UNITED STATES
SECURITIES AND EXCHANGE COMMISSION
WASHINGTON, D.C. 20549
FORM 8-K
CURRENT REPORT
Pursuant to Section 13 or 15(d) of the
Securities Exchange Act of 1934
Date of report (Date of earliest event reported): April 9, 2009
VLOV INC.
(Exact name of registrant as specified in Charter)
Nevada | | 000-53155 | | 20-8658254 |
(State or other jurisdiction of incorporation or organization) | | (Commission File No.) | | (IRS Employer Identification No.) |
No 1749-1751 Xiangjiang Road
Shishi City, Fujian Province
People’s Republic of China
(Address of Principal Executive Offices)
(86595) 88554555
(Issuer Telephone Number)
SINO CHARTER INC.
(Former name or former address, if changed since last report)
Check the appropriate box below if the Form 8-K filing is intended to simultaneously satisfy the filing obligation of the registrant under any of the following provisions:
o Written communications pursuant to Rule 425 under the Securities Act (17 CFR 230.425)
o Soliciting material pursuant to Rule 14a-12 under the Exchange Act (17 CFR 240.14a-12)
o Pre-commencement communications pursuant to Rule 14d-2(b) under the Exchange Act (17 CFR 240.14d-2(b))
o Pre-commencement communications pursuant to Rule 13e-4(c) under the Exchange Act (17 CFR 240.13e-4(c))
Item 4.01 Change in Registrant’s Certifying Accountant
(a) | Dismissal of Registrant’s Certifying Accountant |
Effective April 9, 2009, Malone & Bailey CPA (“Malone & Bailey”) was dismissed as the Registrant’s certifying independent accountant engaged to audit our financial statements. Malone & Bailey was engaged as auditors to the Registrant for the fiscal year ended November 30, 2008.
Malone & Bailey’ report on the Company’s financial statements for the two years ended November 30, 2008 did not contain any adverse opinions or disclaimers of opinion, and were not qualified or modified as to uncertainty, audit scope, or accounting principles.
Prior to their dismissal, there were no disagreements with Malone & Bailey on any matter of accounting principles or practices, financial statement disclosure or auditing scope or procedure, which disagreements if not resolved to the satisfaction of Malone & Bailey would have caused them to make reference to this subject matter of the disagreements in connection with their report, nor were there any "reportable events" as such term as described in Item 304(a)(1)(v) of Regulation S-K.
The Company requested Malone & Bailey to provide a copy of the letter addressed to the SEC stating whether it agrees with the statements made above by the Company regarding Malone & Bailey.
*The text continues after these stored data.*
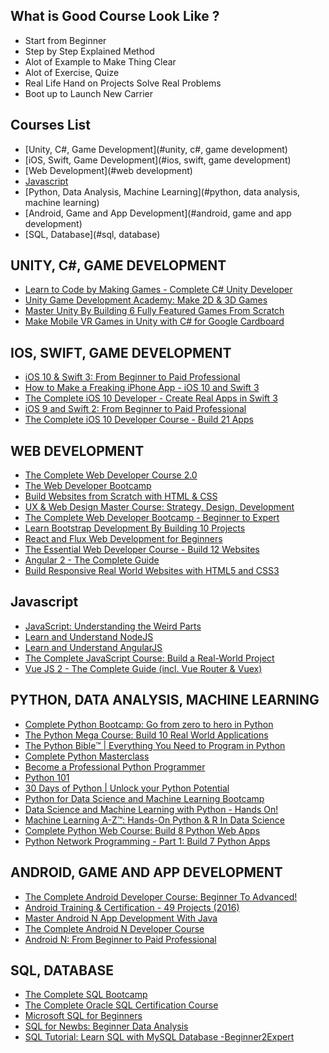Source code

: ## What is Good Course Look Like ?

* Start from Beginner
* Step by Step Explained Method
* Alot of Example to Make Thing Clear
* Alot of Exercise, Quize
* Real Life Hand on Projects Solve Real Problems
* Boot up to Launch New Carrier


## Courses List

* [Unity, C#, Game Development](#unity, c#, game development)
* [iOS, Swift, Game Development](#ios, swift, game development)
* [Web Development](#web development)
* [Javascript](#javascript)
* [Python, Data Analysis, Machine Learning](#python, data analysis, machine learning)
* [Android, Game and App Development](#android, game and app development)
* [SQL, Database](#sql, database)


## UNITY, C#, GAME DEVELOPMENT


* <a href="https://click.linksynergy.com/fs-bin/click?id=mEo*LYazi/o&subid=&offerid=323058.1&type=10&tmpid=14537&RD_PARM1=https%3A%2F%2Fwww.udemy.com%2Funitycourse%3Fpmtag%3DUDEMARCH" target="_blank">Learn to Code by Making Games - Complete C# Unity Developer</a>
* <a href="https://click.linksynergy.com/fs-bin/click?id=mEo*LYazi/o&subid=&offerid=323058.1&type=10&tmpid=14537&RD_PARM1=https%3A%2F%2Fwww.udemy.com%2Fdevslopes-unity3d%3Fpmtag%3DUDEMARCH" target="_blank">Unity Game Development Academy: Make 2D & 3D Games</a>
* <a href="https://click.linksynergy.com/fs-bin/click?id=mEo*LYazi/o&subid=&offerid=323058.1&type=10&tmpid=14537&RD_PARM1=https%3A%2F%2Fwww.udemy.com%2Fmake-mobile-games-like-a-pro-using-unity-game-engine%3Fpmtag%3DUDEMARCH" target="_blank">Master Unity By Building 6 Fully Featured Games From Scratch</a>
* <a href="https://click.linksynergy.com/fs-bin/click?id=mEo*LYazi/o&subid=&offerid=323058.1&type=10&tmpid=14537&RD_PARM1=https%3A%2F%2Fwww.udemy.com%2Fvrcourse%3Fpmtag%3DUDEMARCH" target="_blank">Make Mobile VR Games in Unity with C# for Google Cardboard</a>



## IOS, SWIFT, GAME DEVELOPMENT


* <a href="https://click.linksynergy.com/fs-bin/click?id=mEo*LYazi/o&subid=&offerid=323058.1&type=10&tmpid=14537&RD_PARM1=https%3A%2F%2Fwww.udemy.com%2Fdevslopes-ios10%2F%3Fpmtag%3DUDEMARCH" target="_blank">iOS 10 & Swift 3: From Beginner to Paid Professional</a>
* <a href="https://click.linksynergy.com/fs-bin/click?id=mEo*LYazi/o&subid=&offerid=323058.1&type=10&tmpid=14537&RD_PARM1=https%3A%2F%2Fwww.udemy.com%2Fhow-to-make-a-freaking-iphone-app-ios-10-swift-3-xcode-8%2F%3Fpmtag%3DUDEMARCH" target="_blank">How to Make a Freaking iPhone App - iOS 10 and Swift 3</a>
* <a href="https://click.linksynergy.com/fs-bin/click?id=mEo*LYazi/o&subid=&offerid=323058.1&type=10&tmpid=14537&RD_PARM1=https%3A%2F%2Fwww.udemy.com%2Fthe-complete-ios-10-developer-course%2F%3Fpmtag%3DUDEMARCH" target="_blank">The Complete iOS 10 Developer - Create Real Apps in Swift 3</a>
* <a href="https://click.linksynergy.com/fs-bin/click?id=mEo*LYazi/o&subid=&offerid=323058.1&type=10&tmpid=14537&RD_PARM1=https%3A%2F%2Fwww.udemy.com%2Fios9-swift%2F%3Fpmtag%3DUDEMARCH" target="_blank">iOS 9 and Swift 2: From Beginner to Paid Professional</a>
* <a href="https://click.linksynergy.com/fs-bin/click?id=mEo*LYazi/o&subid=&offerid=323058.1&type=10&tmpid=14537&RD_PARM1=https%3A%2F%2Fwww.udemy.com%2Fcomplete-ios-10-developer-course%2F%3Fpmtag%3DUDEMARCH" target="_blank">The Complete iOS 10 Developer Course - Build 21 Apps</a>



## WEB DEVELOPMENT


* <a href="https://click.linksynergy.com/fs-bin/click?id=mEo*LYazi/o&subid=&offerid=323058.1&type=10&tmpid=14537&RD_PARM1=https%3A%2F%2Fwww.udemy.com%2Fthe-complete-web-developer-course-2%2F%3Fpmtag%3DUDEMARCH" target="_blank">The Complete Web Developer Course 2.0</a>
* <a href="https://click.linksynergy.com/fs-bin/click?id=mEo*LYazi/o&subid=&offerid=323058.1&type=10&tmpid=14537&RD_PARM1=https%3A%2F%2Fwww.udemy.com%2Fthe-web-developer-bootcamp%2F%3Fpmtag%3DUDEMARCH" target="_blank">The Web Developer Bootcamp</a>
* <a href="https://click.linksynergy.com/fs-bin/click?id=mEo*LYazi/o&subid=&offerid=323058.1&type=10&tmpid=14537&RD_PARM1=https%3A%2F%2Fwww.udemy.com%2Fbuild-website-scratch%2F%3Fpmtag%3DUDEMARCH" target="_blank">Build Websites from Scratch with HTML & CSS</a>
* <a href="https://click.linksynergy.com/fs-bin/click?id=mEo*LYazi/o&subid=&offerid=323058.1&type=10&tmpid=14537&RD_PARM1=https%3A%2F%2Fwww.udemy.com%2Fux-web-design-master-course-strategy-design-development%2F%3Fpmtag%3DUDEMARCH" target="_blank">UX & Web Design Master Course: Strategy, Design, Development</a>
* <a href="https://click.linksynergy.com/fs-bin/click?id=mEo*LYazi/o&subid=&offerid=323058.1&type=10&tmpid=14537&RD_PARM1=https%3A%2F%2Fwww.udemy.com%2Fjob-ready-web-developer%2F%3Fpmtag%3DUDEMARCH" target="_blank">The Complete Web Developer Bootcamp - Beginner to Expert</a>
* <a href="https://click.linksynergy.com/fs-bin/click?id=mEo*LYazi/o&subid=&offerid=323058.1&type=10&tmpid=14537&RD_PARM1=https%3A%2F%2Fwww.udemy.com%2Flearn-bootstrap-development-by-building-10-projects%2F%3Fpmtag%3DUDEMARCH" target="_blank">Learn Bootstrap Development By Building 10 Projects</a>
* <a href="https://click.linksynergy.com/fs-bin/click?id=mEo*LYazi/o&subid=&offerid=323058.1&type=10&tmpid=14537&RD_PARM1=https%3A%2F%2Fwww.udemy.com%2Freact-flux%2F%3Fpmtag%3DUDEMARCH" target="_blank">React and Flux Web Development for Beginners</a>
* <a href="https://click.linksynergy.com/fs-bin/click?id=mEo*LYazi/o&subid=&offerid=323058.1&type=10&tmpid=14537&RD_PARM1=https%3A%2F%2Fwww.udemy.com%2Fthe-essential-web-developer-course%2F%3Fpmtag%3DUDEMARCH" target="_blank">The Essential Web Developer Course - Build 12 Websites</a>
* <a href="https://click.linksynergy.com/fs-bin/click?id=mEo*LYazi/o&subid=&offerid=323058.1&type=10&tmpid=14537&RD_PARM1=https%3A%2F%2Fwww.udemy.com%2Fthe-complete-guide-to-angular-2%2F%3Fpmtag%3DUDEMARCH" target="_blank">Angular 2 - The Complete Guide</a>
* <a href="https://click.linksynergy.com/fs-bin/click?id=mEo*LYazi/o&subid=&offerid=323058.1&type=10&tmpid=14537&RD_PARM1=https%3A%2F%2Fwww.udemy.com%2Fdesign-and-develop-a-killer-website-with-html5-and-css3%2F%3Fpmtag%3DUDEMARCH" target="_blank">Build Responsive Real World Websites with HTML5 and CSS3</a>


## Javascript

* <a href="https://click.linksynergy.com/link?id=mEo*LYazi/o&offerid=323058.364426&type=2&murl=https%3A%2F%2Fwww.udemy.com%2Funderstand-javascript%2F" target="_blank">JavaScript: Understanding the Weird Parts</a>
* <a href="https://click.linksynergy.com/deeplink?id=mEo*LYazi/o&mid=39197&murl=https%3A%2F%2Fwww.udemy.com%2Funderstand-nodejs%2F" target="_blank">Learn and Understand NodeJS</a>
* <a href="https://click.linksynergy.com/deeplink?id=mEo*LYazi/o&mid=39197&murl=https%3A%2F%2Fwww.udemy.com%2Flearn-angularjs%2F" target="_blank">Learn and Understand AngularJS</a>
* <a href="https://click.linksynergy.com/deeplink?id=mEo*LYazi/o&mid=39197&murl=https%3A%2F%2Fwww.udemy.com%2Fthe-complete-javascript-course%2F" target="_blank">The Complete JavaScript Course: Build a Real-World Project</a>
* <a href="https://click.linksynergy.com/deeplink?id=mEo*LYazi/o&mid=39197&murl=https%3A%2F%2Fwww.udemy.com%2Fvuejs-2-the-complete-guide%2F" target="_blank">Vue JS 2 - The Complete Guide (incl. Vue Router & Vuex)</a>



## PYTHON, DATA ANALYSIS, MACHINE LEARNING


* <a href="https://click.linksynergy.com/fs-bin/click?id=mEo*LYazi/o&subid=&offerid=323058.1&type=10&tmpid=14537&RD_PARM1=https%3A%2F%2Fwww.udemy.com%2Fcomplete-python-bootcamp%2F%3Fpmtag%3DUDEMARCH" target="_blank">Complete Python Bootcamp: Go from zero to hero in Python</a>
* <a href="https://click.linksynergy.com/fs-bin/click?id=mEo*LYazi/o&subid=&offerid=323058.1&type=10&tmpid=14537&RD_PARM1=https%3A%2F%2Fwww.udemy.com%2Fthe-python-mega-course%2F%3Fpmtag%3DUDEMARCH" target="_blank">The Python Mega Course: Build 10 Real World Applications</a>
* <a href="https://click.linksynergy.com/fs-bin/click?id=mEo*LYazi/o&subid=&offerid=323058.1&type=10&tmpid=14537&RD_PARM1=https%3A%2F%2Fwww.udemy.com%2Fthe-python-bible%2F%3Fpmtag%3DUDEMARCH" target="_blank">The Python Bible™ | Everything You Need to Program in Python</a>
* <a href="https://click.linksynergy.com/fs-bin/click?id=mEo*LYazi/o&subid=&offerid=323058.1&type=10&tmpid=14537&RD_PARM1=https%3A%2F%2Fwww.udemy.com%2Fpython-the-complete-python-developer-course%2F%3Fpmtag%3DUDEMARCH" target="_blank">Complete Python Masterclass</a>
* <a href="https://click.linksynergy.com/fs-bin/click?id=mEo*LYazi/o&subid=&offerid=323058.1&type=10&tmpid=14537&RD_PARM1=https%3A%2F%2Fwww.udemy.com%2Fbecome-a-professional-python-programmer%2F%3Fpmtag%3DUDEMARCH" target="_blank">Become a Professional Python Programmer</a>
* <a href="https://click.linksynergy.com/fs-bin/click?id=mEo*LYazi/o&subid=&offerid=323058.1&type=10&tmpid=14537&RD_PARM1=https%3A%2F%2Fwww.udemy.com%2Fkypython-101%2F%3Fpmtag%3DUDEMARCH" target="_blank">Python 101</a>
* <a href="https://click.linksynergy.com/fs-bin/click?id=mEo*LYazi/o&subid=&offerid=323058.1&type=10&tmpid=14537&RD_PARM1=https%3A%2F%2Fwww.udemy.com%2F30-days-of-python%2F%3Fpmtag%3DUDEMARCH" target="_blank">30 Days of Python | Unlock your Python Potential</a>
* <a href="https://click.linksynergy.com/fs-bin/click?id=mEo*LYazi/o&subid=&offerid=323058.1&type=10&tmpid=14537&RD_PARM1=https%3A%2F%2Fwww.udemy.com%2Fpython-for-data-science-and-machine-learning-bootcamp%2F%3Fpmtag%3DUDEMARCH" target="_blank">Python for Data Science and Machine Learning Bootcamp</a>
* <a href="https://click.linksynergy.com/fs-bin/click?id=mEo*LYazi/o&subid=&offerid=323058.1&type=10&tmpid=14537&RD_PARM1=https%3A%2F%2Fwww.udemy.com%2Fdata-science-and-machine-learning-with-python-hands-on%2F%3Fpmtag%3DUDEMARCH" target="_blank">Data Science and Machine Learning with Python - Hands On!</a>
* <a href="https://click.linksynergy.com/fs-bin/click?id=mEo*LYazi/o&subid=&offerid=323058.1&type=10&tmpid=14537&RD_PARM1=https%3A%2F%2Fwww.udemy.com%2Fmachinelearning%2F%3Fpmtag%3DUDEMARCH" target="_blank">Machine Learning A-Z™: Hands-On Python & R In Data Science</a>
* <a href="https://click.linksynergy.com/fs-bin/click?id=mEo*LYazi/o&subid=&offerid=323058.1&type=10&tmpid=14537&RD_PARM1=https%3A%2F%2Fwww.udemy.com%2Fthe-complete-python-web-course-learn-by-building-8-apps%2F%3Fpmtag%3DUDEMARCH" target="_blank">Complete Python Web Course: Build 8 Python Web Apps</a>
* <a href="https://click.linksynergy.com/fs-bin/click?id=mEo*LYazi/o&subid=&offerid=323058.1&type=10&tmpid=14537&RD_PARM1=https%3A%2F%2Fwww.udemy.com%2Fpython-programming-for-real-life-networking-use%2F%3Fpmtag%3DUDEMARCH" target="_blank">Python Network Programming - Part 1: Build 7 Python Apps</a>



## ANDROID, GAME AND APP DEVELOPMENT


* <a href="https://click.linksynergy.com/fs-bin/click?id=mEo*LYazi/o&subid=&offerid=323058.1&type=10&tmpid=14537&RD_PARM1=https%3A%2F%2Fwww.udemy.com%2Fandroidcourse%2F%3Fpmtag%3DUDEMARCH" target="_blank">The Complete Android Developer Course: Beginner To Advanced!</a>
* <a href="https://click.linksynergy.com/fs-bin/click?id=mEo*LYazi/o&subid=&offerid=323058.1&type=10&tmpid=14537&RD_PARM1=https%3A%2F%2Fwww.udemy.com%2Fandroid-classroom-training-49-projects-included%2F%3Fpmtag%3DUDEMARCH" target="_blank">Android Training & Certification - 49 Projects (2016)</a>
* <a href="https://click.linksynergy.com/fs-bin/click?id=mEo*LYazi/o&subid=&offerid=323058.1&type=10&tmpid=14537&RD_PARM1=https%3A%2F%2Fwww.udemy.com%2Fmaster-android-7-nougat-java-app-development-step-by-step%2F%3Fpmtag%3DUDEMARCH" target="_blank">Master Android N App Development With Java</a>
* <a href="https://click.linksynergy.com/fs-bin/click?id=mEo*LYazi/o&subid=&offerid=323058.1&type=10&tmpid=14537&RD_PARM1=https%3A%2F%2Fwww.udemy.com%2Fcomplete-android-n-developer-course%2F%3Fpmtag%3DUDEMARCH" target="_blank">The Complete Android N Developer Course</a>
* <a href="https://click.linksynergy.com/fs-bin/click?id=mEo*LYazi/o&subid=&offerid=323058.1&type=10&tmpid=14537&RD_PARM1=https%3A%2F%2Fwww.udemy.com%2Flearn-android%2F%3Fpmtag%3DUDEMARCH" target="_blank">Android N: From Beginner to Paid Professional</a>



## SQL, DATABASE


* <a href="https://click.linksynergy.com/fs-bin/click?id=mEo*LYazi/o&subid=&offerid=323058.1&type=10&tmpid=14537&RD_PARM1=https%3A%2F%2Fwww.udemy.com%2Fthe-complete-sql-bootcamp%2F%3Fpmtag%3DUDEMARCH" target="_blank">The Complete SQL Bootcamp</a>
* <a href="https://click.linksynergy.com/fs-bin/click?id=mEo*LYazi/o&subid=&offerid=323058.1&type=10&tmpid=14537&RD_PARM1=https%3A%2F%2Fwww.udemy.com%2Fthe-complete-oracle-sql-certification-course%2F%3Fpmtag%3DUDEMARCH" target="_blank">The Complete Oracle SQL Certification Course</a>
* <a href="https://click.linksynergy.com/fs-bin/click?id=mEo*LYazi/o&subid=&offerid=323058.1&type=10&tmpid=14537&RD_PARM1=https%3A%2F%2Fwww.udemy.com%2Fmicrosoft-sql-for-beginners%2F%3Fpmtag%3DUDEMARCH" target="_blank">Microsoft SQL for Beginners</a>
* <a href="https://click.linksynergy.com/fs-bin/click?id=mEo*LYazi/o&subid=&offerid=323058.1&type=10&tmpid=14537&RD_PARM1=https%3A%2F%2Fwww.udemy.com%2Fsql-for-newbs%2F%3Fpmtag%3DUDEMARCH" target="_blank">SQL for Newbs: Beginner Data Analysis</a>
* <a href="https://click.linksynergy.com/fs-bin/click?id=mEo*LYazi/o&subid=&offerid=323058.1&type=10&tmpid=14537&RD_PARM1=https%3A%2F%2Fwww.udemy.com%2Fsql-tutorial-learn-sql-with-mysql-database-beginner2expert%2F%3Fpmtag%3DUDEMARCH" target="_blank">SQL Tutorial: Learn SQL with MySQL Database -Beginner2Expert</a>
A copy of the letter by Malone & Bailey is attached as Exhibit 16.1 to this Form 8-K.
(b) | Appointment of Registrant’s New Certifying Accountant |
Effective on April 9, 2009, Crowe Horwath LLP (“Crowe Horwath”), whose address is 15233 Ventura Boulevard, 9th Floor, Sherman Oaks, California 91403, was engaged to serve as the Company's new independent certifying accountant to audit the Company's financial statements.
Prior to engaging Crowe Horwath, the Company had not consulted Crowe Horwath regarding the application of accounting principles to a specified transaction, completed or proposed, the type of audit opinion that might be rendered on the Company’s financial statements or a reportable event, nor did the Company consult with Crowe Horwath regarding any disagreements with its prior auditor on any matter of accounting principles or practices, financial statement disclosure, or auditing scope or procedure, which disagreements, if not resolved to the satisfaction of the prior auditor, would have caused it to make a reference to the subject matter of the disagreements in connection with its reports.
The dismissal of Malone & Bailey as the Company’s certifying independent accountant and the engagement of Crowe Horwath as its new certifying independent accountant were both approved by our board of directors.
Item 9.01 Financial Statements and Exhibits
Exhibit Number | | Description |
| | |
16.1 | | Letter from Malone & Bailey CPA dated April 15, 2009. |
SIGNATURES
Pursuant to the requirements of the Securities Exchange Act of 1934, the Registrant has duly caused this report to be signed on its behalf by the undersigned thereunto duly authorized.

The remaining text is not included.